Le lavement des pieds Jean 13,1-17

Cette fois encore, Pierre n’a rien compris. Car Pierre, lui, a le sens de la hiérarchie. Et il le sait bien : un maître ne lave pas les pieds de ses disciples. Ce geste est un geste d’esclave, ou d’amant. Pourtant, Jésus est là. Il s’est dévêtu, il a mis un torchon comme tablier. Le voilà à genoux. Devant Pierre. L’acte est colossal : la parole de Dieu en tablier, le verbe à genoux, esclave, amant. Pierre ne pouvait pas comprendre, ne pouvait pas accepter un tel geste. Car ce geste s’en vient à jamais bouleverser notre idée de Dieu. Ce geste est colossal, plus fort encore peut-être que l’institution de la Cène.
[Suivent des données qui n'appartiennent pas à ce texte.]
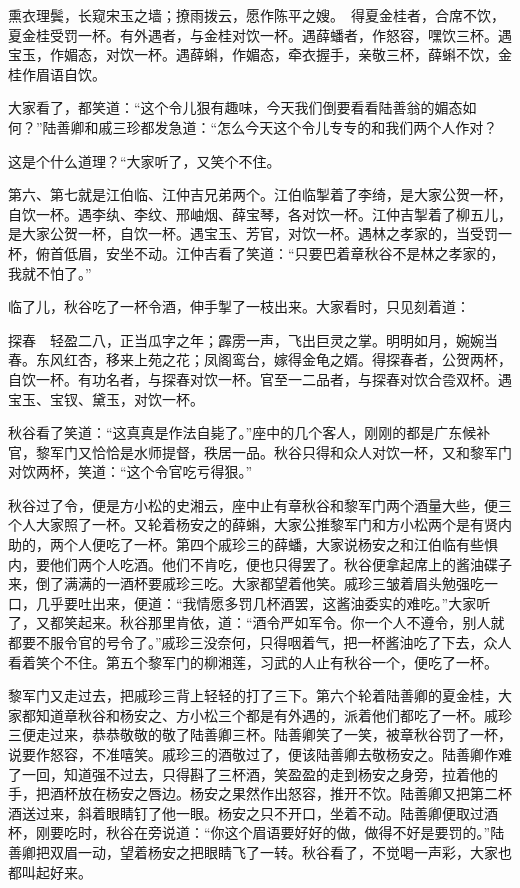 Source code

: \documentclass[12pt,UTF8]{ctexbook}
\begin{document}
{{{熏衣理鬓，长窥宋玉之墙；撩雨拨云，愿作陈平之嫂。　得夏金桂者，合席不饮，夏金桂受罚一杯。有外遇者，与金桂对饮一杯。遇薛蟠者，作怒容，嘿饮三杯。遇宝玉，作媚态，对饮一杯。遇薛蝌，作媚态，牵衣握手，亲敬三杯，薛蝌不饮，金桂作眉语自饮。

大家看了，都笑道：“这个令儿狠有趣味，今天我们倒要看看陆善翁的媚态如何？”陆善卿和戚三珍都发急道：“怎么今天这个令儿专专的和我们两个人作对？

这是个什么道理？“大家听了，又笑个不住。

第六、第七就是江伯临、江仲吉兄弟两个。江伯临掣着了李绮，是大家公贺一杯，自饮一杯。遇李纨、李纹、邢岫烟、薛宝琴，各对饮一杯。江仲吉掣着了柳五儿，是大家公贺一杯，自饮一杯。遇宝玉、芳官，对饮一杯。遇林之孝家的，当受罚一杯，俯首低眉，安坐不动。江仲吉看了笑道：“只要巴着章秋谷不是林之孝家的，我就不怕了。”

临了儿，秋谷吃了一杯令酒，伸手掣了一枝出来。大家看时，只见刻着道：

探春　轻盈二八，正当瓜字之年；霹雳一声，飞出巨灵之掌。明明如月，婉婉当春。东风红杏，移来上苑之花；凤阁鸾台，嫁得金龟之婿。得探春者，公贺两杯，自饮一杯。有功名者，与探春对饮一杯。官至一二品者，与探春对饮合卺双杯。遇宝玉、宝钗、黛玉，对饮一杯。

秋谷看了笑道：“这真真是作法自毙了。”座中的几个客人，刚刚的都是广东候补官，黎军门又恰恰是水师提督，秩居一品。秋谷只得和众人对饮一杯，又和黎军门对饮两杯，笑道：“这个令官吃亏得狠。”

秋谷过了令，便是方小松的史湘云，座中止有章秋谷和黎军门两个酒量大些，便三个人大家照了一杯。又轮着杨安之的薛蝌，大家公推黎军门和方小松两个是有贤内助的，两个人便吃了一杯。第四个戚珍三的薛蟠，大家说杨安之和江伯临有些惧内，要他们两个人吃酒。他们不肯吃，便也只得罢了。秋谷便拿起席上的酱油碟子来，倒了满满的一酒杯要戚珍三吃。大家都望着他笑。戚珍三皱着眉头勉强吃一口，几乎要吐出来，便道：“我情愿多罚几杯酒罢，这酱油委实的难吃。”大家听了，又都笑起来。秋谷那里肯依，道：“酒令严如军令。你一个人不遵令，别人就都要不服令官的号令了。”戚珍三没奈何，只得咽着气，把一杯酱油吃了下去，众人看着笑个不住。第五个黎军门的柳湘莲，习武的人止有秋谷一个，便吃了一杯。

黎军门又走过去，把戚珍三背上轻轻的打了三下。第六个轮着陆善卿的夏金桂，大家都知道章秋谷和杨安之、方小松三个都是有外遇的，派着他们都吃了一杯。戚珍三便走过来，恭恭敬敬的敬了陆善卿三杯。陆善卿笑了一笑，被章秋谷罚了一杯，说要作怒容，不准嘻笑。戚珍三的酒敬过了，便该陆善卿去敬杨安之。陆善卿作难了一回，知道强不过去，只得斟了三杯酒，笑盈盈的走到杨安之身旁，拉着他的手，把酒杯放在杨安之唇边。杨安之果然作出怒容，推开不饮。陆善卿又把第二杯酒送过来，斜着眼睛钉了他一眼。杨安之只不开口，坐着不动。陆善卿便取过酒杯，刚要吃时，秋谷在旁说道：“你这个眉语要好好的做，做得不好是要罚的。”陆善卿把双眉一动，望着杨安之把眼睛飞了一转。秋谷看了，不觉喝一声彩，大家也都叫起好来。

}}}
\end{document}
Un geste tellement énorme que nous n’avons, comme Pierre, pas pu le supporter. Ce qui est le troisième sacrement a disparu à tout jamais de nos disciplines. Le Logos à genoux. Un maître à genoux. Un geste qui dit un homme pour le service. Un geste qui s’en vient à jamais briser la loi de la violence dans nos humaines relations, un geste qui s’en vient briser à jamais nos idées de hiérarchie et de dignité. Voilà la suprême dignité : être suffisamment détaché du souci de soi, de son ego, pour pouvoir prendre le risque de l’agenouillement.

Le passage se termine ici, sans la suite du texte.